Pictures paired with source code:
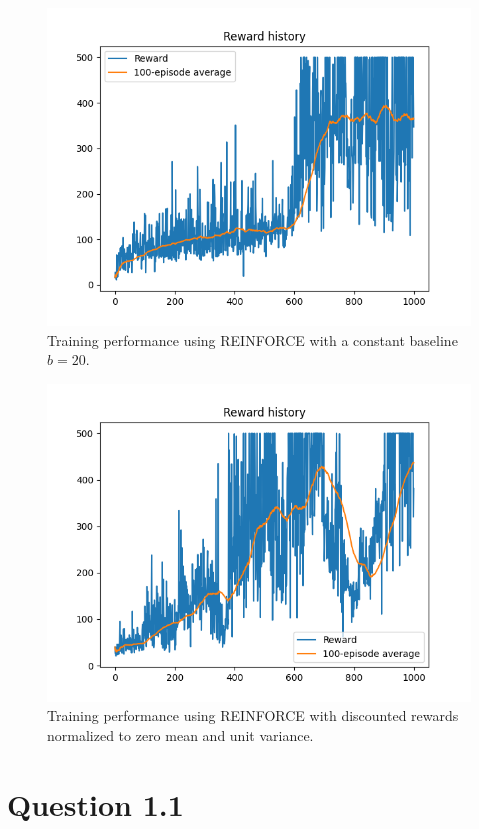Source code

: \documentclass[12pt]{article}
\begin{document}
\begin{figure}[pht] 
	\centering  %
    \includegraphics[width=0.8\columnwidth]{img/Figure_2_task_1b_cumulative_reward.png}
	\caption{Training performance using REINFORCE with a constant baseline $b = 20$.}
	\label{fig:fig2}
\end{figure}


\begin{figure}[phb] 
	\centering  %
    \includegraphics[width=0.8\columnwidth]{img/Figure_3_task_1c_cumulative_reward.png}
	\caption{Training performance using REINFORCE with discounted rewards normalized to zero mean and unit variance.}
	\label{fig:fig3}
\end{figure}


\pagebreak


\section*{Question 1.1}
\end{document}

--- Required work ---
No picture is to appear in the copy; every entry above is otherwise to be printed verbatim.

--- Solution ---
Source code

: \documentclass[12pt]{article}
\begin{document}
\begin{figure}[pht] 
	\centering  %
    \includegraphics[width=0.8\columnwidth]{img/Figure_2_task_1b_cumulative_reward.png}
	\caption{Training performance using REINFORCE with a constant baseline $b = 20$.}
	\label{fig:fig2}
\end{figure}


\begin{figure}[phb] 
	\centering  %
    \includegraphics[width=0.8\columnwidth]{img/Figure_3_task_1c_cumulative_reward.png}
	\caption{Training performance using REINFORCE with discounted rewards normalized to zero mean and unit variance.}
	\label{fig:fig3}
\end{figure}


\pagebreak


\section*{Question 1.1}
\end{document}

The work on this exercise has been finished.